Directions for this task |
Using the data below, restate exactly every line from the one with "## Future Work" up to and including the one with "- **[Implementation Guide](../how-to-guides/)**". No picture belongs in it.
─── Provided data ───
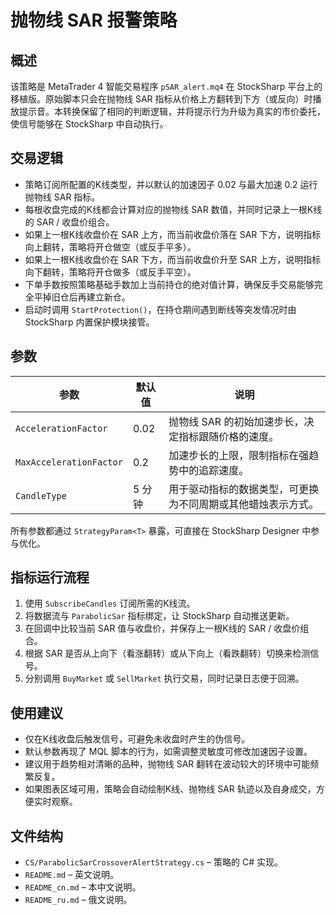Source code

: # 抛物线 SAR 报警策略

## 概述
该策略是 MetaTrader 4 智能交易程序 `pSAR_alert.mq4` 在 StockSharp 平台上的移植版。原始脚本只会在抛物线 SAR 指标从价格上方翻转到下方（或反向）时播放提示音。本转换保留了相同的判断逻辑，并将提示行为升级为真实的市价委托，使信号能够在 StockSharp 中自动执行。

## 交易逻辑
- 策略订阅所配置的K线类型，并以默认的加速因子 0.02 与最大加速 0.2 运行抛物线 SAR 指标。
- 每根收盘完成的K线都会计算对应的抛物线 SAR 数值，并同时记录上一根K线的 SAR / 收盘价组合。
- 如果上一根K线收盘价在 SAR 上方，而当前收盘价落在 SAR 下方，说明指标向上翻转，策略将开仓做空（或反手平多）。
- 如果上一根K线收盘价在 SAR 下方，而当前收盘价升至 SAR 上方，说明指标向下翻转，策略将开仓做多（或反手平空）。
- 下单手数按照策略基础手数加上当前持仓的绝对值计算，确保反手交易能够完全平掉旧仓后再建立新仓。
- 启动时调用 `StartProtection()`，在持仓期间遇到断线等突发情况时由 StockSharp 内置保护模块接管。

## 参数
| 参数 | 默认值 | 说明 |
|------|--------|------|
| `AccelerationFactor` | 0.02 | 抛物线 SAR 的初始加速步长，决定指标跟随价格的速度。 |
| `MaxAccelerationFactor` | 0.2 | 加速步长的上限，限制指标在强趋势中的追踪速度。 |
| `CandleType` | 5 分钟 | 用于驱动指标的数据类型，可更换为不同周期或其他蜡烛表示方式。 |

所有参数都通过 `StrategyParam<T>` 暴露，可直接在 StockSharp Designer 中参与优化。

## 指标运行流程
1. 使用 `SubscribeCandles` 订阅所需的K线流。
2. 将数据流与 `ParabolicSar` 指标绑定，让 StockSharp 自动推送更新。
3. 在回调中比较当前 SAR 值与收盘价，并保存上一根K线的 SAR / 收盘价组合。
4. 根据 SAR 是否从上向下（看涨翻转）或从下向上（看跌翻转）切换来检测信号。
5. 分别调用 `BuyMarket` 或 `SellMarket` 执行交易，同时记录日志便于回溯。

## 使用建议
- 仅在K线收盘后触发信号，可避免未收盘时产生的伪信号。
- 默认参数再现了 MQL 脚本的行为，如需调整灵敏度可修改加速因子设置。
- 建议用于趋势相对清晰的品种，抛物线 SAR 翻转在波动较大的环境中可能频繁反复。
- 如果图表区域可用，策略会自动绘制K线、抛物线 SAR 轨迹以及自身成交，方便实时观察。

## 文件结构
- `CS/ParabolicSarCrossoverAlertStrategy.cs` – 策略的 C# 实现。
- `README.md` – 英文说明。
- `README_cn.md` – 本中文说明。
- `README_ru.md` – 俄文说明。
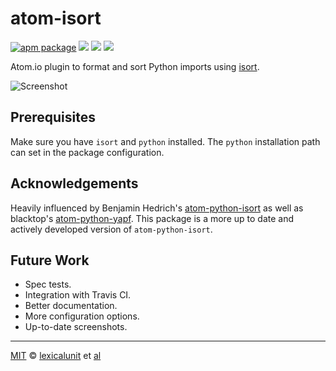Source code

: # atom-isort

[![apm package][apm-ver-link]][releases]
[![][david-badge]][david]
[![][dl-badge]][apm-pkg-link]
[![][mit-badge]][mit]

Atom.io plugin to format and sort Python imports using [isort](https://github.com/timothycrosley/isort).

![Screenshot](https://raw.githubusercontent.com/lexicalunit/atom-isort/master/example_sorting.gif)

## Prerequisites

Make sure you have `isort` and `python` installed. The `python` installation path can set in the package configuration. 

## Acknowledgements

Heavily influenced by Benjamin Hedrich's [atom-python-isort](https://github.com/bh/atom-python-isort) as well as blacktop's [atom-python-yapf](https://github.com/blacktop/atom-python-yapf). This package is a more up to date and actively developed version of `atom-python-isort`.

## Future Work

- Spec tests.
- Integration with Travis CI.
- Better documentation.
- More configuration options.
- Up-to-date screenshots.

---

[MIT][mit] © [lexicalunit][author] et [al][contributors]

[mit]:              http://opensource.org/licenses/MIT
[author]:           http://github.com/lexicalunit
[contributors]:     https://github.com/lexicalunit/atom-isort/graphs/contributors
[releases]:         https://github.com/lexicalunit/atom-isort/releases
[mit-badge]:        https://img.shields.io/apm/l/atom-isort.svg
[apm-pkg-link]:     https://atom.io/packages/atom-isort
[apm-ver-link]:     https://img.shields.io/apm/v/atom-isort.svg
[dl-badge]:         http://img.shields.io/apm/dm/atom-isort.svg
[david-badge]:      https://david-dm.org/lexicalunit/atom-isort.svg
[david]:            https://david-dm.org/lexicalunit/atom-isort

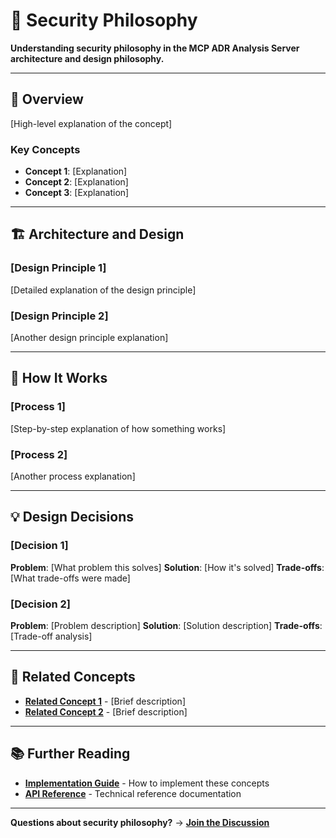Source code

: # 🧠 Security Philosophy

**Understanding security philosophy in the MCP ADR Analysis Server architecture and design philosophy.**

---

## 🎯 Overview

[High-level explanation of the concept]

### Key Concepts

- **Concept 1**: [Explanation]
- **Concept 2**: [Explanation]
- **Concept 3**: [Explanation]

---

## 🏗️ Architecture and Design

### [Design Principle 1]

[Detailed explanation of the design principle]

### [Design Principle 2]

[Another design principle explanation]

---

## 🔄 How It Works

### [Process 1]

[Step-by-step explanation of how something works]

### [Process 2]

[Another process explanation]

---

## 💡 Design Decisions

### [Decision 1]

**Problem**: [What problem this solves]
**Solution**: [How it's solved]
**Trade-offs**: [What trade-offs were made]

### [Decision 2]

**Problem**: [Problem description]
**Solution**: [Solution description]
**Trade-offs**: [Trade-off analysis]

---

## 🔗 Related Concepts

- **[Related Concept 1](../explanation/)** - [Brief description]
- **[Related Concept 2](../explanation/)** - [Brief description]

---

## 📚 Further Reading

- **[Implementation Guide](../how-to-guides/)** - How to implement these concepts
- **[API Reference](../reference/)** - Technical reference documentation

---

**Questions about security philosophy?** → **[Join the Discussion](https://github.com/tosin2013/mcp-adr-analysis-server/discussions)**
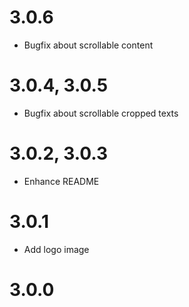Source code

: # 3.0.6

* Bugfix about scrollable content

# 3.0.4, 3.0.5

* Bugfix about scrollable cropped texts

# 3.0.2, 3.0.3

* Enhance README

# 3.0.1

* Add logo image

# 3.0.0
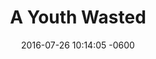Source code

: ---
layout: post
title:  "A Youth Wasted"
date:   2016-07-26 10:14:05 -0600
cats: Web Design, Web Development, Branding, Copywriting
categories: portfolio
thumb-image: /assets/jpg/ayw-portfolio-thumb.jpg
outline: "<p>A Youth Wasted was a small art blog I started to document my progress through art school. I had no idea at the time that art school would end up taking 6 years to complete (4 years undergraduate work and then 2 years post-graduate) and that this site would be live for the better part of a decade. The tech running the site was a custom Wordpress theme (built by yours truly) with a custom plug-ins I wrote to make working with art based post types easier.</p>"
musings: "<p>Building this site form scratch using Wordpress was how I first cut my teeth on HTML, CSS, JavaScript, PHP and MySQL. It was not merely a place to send blog posts into the ether that is the Internet. It was also a fantastic playground to learn web development and design. The site first launched in 2010 and I must have fully redesigned the site five or six times before I shuttered it earlier this year. I am gonna miss this little guy but with me being done school it is rather symbolic for me to take it off-line.</p>"
images:
    -   image_path: "../assets/jpg/posts/ayw/AYW-Blog-Full.jpg"
        alt: "A Youth Wasted: Full Width Blog"
        caption: "The final design of A Youth Wasted was created to be very minimalistic. I built the site to fit my needs and then designed it to allow the content to shine."
---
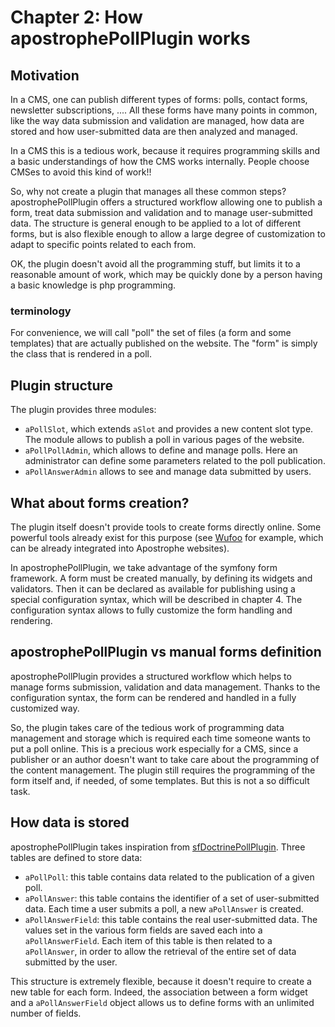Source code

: # Chapter 2: How apostrophePollPlugin works

## Motivation

In a CMS, one can publish different types of forms: polls, contact forms, newsletter subscriptions, .... All these forms have many points in common, like the way data submission and validation are managed, how data are stored and how user-submitted data are then analyzed and managed.

In a CMS this is a tedious work, because it requires programming skills and a basic understandings of how the CMS works internally. People choose CMSes to avoid this kind of work!!

So, why not create a plugin that manages all these common steps? apostrophePollPlugin offers a structured workflow allowing one to publish a form, treat data submission and validation and to manage user-submitted data. The structure is general enough to be applied to a lot of different forms, but is also flexible enough to allow a large degree of customization to adapt to specific points related to each from.

OK, the plugin doesn't avoid all the programming stuff, but limits it to a reasonable amount of work, which may be quickly done by a person having a basic knowledge is php programming.

### terminology

For convenience, we will call "poll" the set of files (a form and some templates) that are actually published on the website. The "form" is simply the class that is rendered in a poll.

## Plugin structure

The plugin provides three modules:

*    `aPollSlot`, which extends `aSlot` and provides a new content slot type. The module allows  to publish a poll in various pages of the website.
*    `aPollPollAdmin`, which allows to define and manage polls. Here an administrator can define some parameters related to the poll publication.
*    `aPollAnswerAdmin` allows to see and manage data submitted by users.

## What about forms creation?

The plugin itself doesn't provide tools to create forms directly online. Some powerful tools already exist for this purpose (see [Wufoo](http://wufoo.com/ "Wufoo") for example, which can be already integrated into Apostrophe websites). 

In apostrophePollPlugin, we take advantage of the symfony form framework. A form must be created manually, by defining its widgets and validators. Then it can be declared as available for publishing using a special configuration syntax, which will be described in chapter 4. The configuration syntax allows to fully customize the form handling and rendering.

## apostrophePollPlugin vs manual forms definition

apostrophePollPlugin provides a structured workflow which helps to manage forms submission, validation and data management. Thanks to the configuration syntax, the form can be rendered and handled in a fully customized way. 

So, the plugin takes care of the tedious work of programming data management and storage which is required each time someone wants to put a poll online. This is a precious work especially for a CMS, since a publisher or an author doesn't want to take care about the programming of the content management. The plugin still requires the programming of the form itself and, if needed, of some templates. But this is not a so difficult task.

## How data is stored

apostrophePollPlugin takes inspiration from [sfDoctrinePollPlugin](http://www.symfony-project.org/plugins/sfDoctrinePollPlugin). Three tables are defined to store data:

*   `aPollPoll`: this table contains data related to the publication of a given poll.
*   `aPollAnswer`: this table contains the identifier of a set of user-submitted data. Each time a user submits a poll, a new `aPollAnswer` is created.
*   `aPollAnswerField`: this table contains the real user-submitted data. The values set in the various form fields are saved each into a `aPollAnswerField`. Each item of this table is then related to a `aPollAnswer`, in order to allow the retrieval of the entire set of data submitted by the user.

This structure is extremely flexible, because it doesn't require to create a new table for each form. Indeed, the association between a form widget and a `aPollAnswerField` object allows us to define forms with an unlimited number of fields.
───
Exercise result |
## Future Work

- Spec tests.
- Integration with Travis CI.
- Better documentation.
- More configuration options.
- Up-to-date screenshots.

---

[MIT][mit] © [lexicalunit][author] et [al][contributors]

[mit]:              http://opensource.org/licenses/MIT
[author]:           http://github.com/lexicalunit
[contributors]:     https://github.com/lexicalunit/atom-isort/graphs/contributors
[releases]:         https://github.com/lexicalunit/atom-isort/releases
[mit-badge]:        https://img.shields.io/apm/l/atom-isort.svg
[apm-pkg-link]:     https://atom.io/packages/atom-isort
[apm-ver-link]:     https://img.shields.io/apm/v/atom-isort.svg
[dl-badge]:         http://img.shields.io/apm/dm/atom-isort.svg
[david-badge]:      https://david-dm.org/lexicalunit/atom-isort.svg
[david]:            https://david-dm.org/lexicalunit/atom-isort

Source code

: # 🧠 Security Philosophy

**Understanding security philosophy in the MCP ADR Analysis Server architecture and design philosophy.**

---

## 🎯 Overview

[High-level explanation of the concept]

### Key Concepts

- **Concept 1**: [Explanation]
- **Concept 2**: [Explanation]
- **Concept 3**: [Explanation]

---

## 🏗️ Architecture and Design

### [Design Principle 1]

[Detailed explanation of the design principle]

### [Design Principle 2]

[Another design principle explanation]

---

## 🔄 How It Works

### [Process 1]

[Step-by-step explanation of how something works]

### [Process 2]

[Another process explanation]

---

## 💡 Design Decisions

### [Decision 1]

**Problem**: [What problem this solves]
**Solution**: [How it's solved]
**Trade-offs**: [What trade-offs were made]

### [Decision 2]

**Problem**: [Problem description]
**Solution**: [Solution description]
**Trade-offs**: [Trade-off analysis]

---

## 🔗 Related Concepts

- **[Related Concept 1](../explanation/)** - [Brief description]
- **[Related Concept 2](../explanation/)** - [Brief description]

---

## 📚 Further Reading

- **[Implementation Guide](../how-to-guides/)** - How to implement these concepts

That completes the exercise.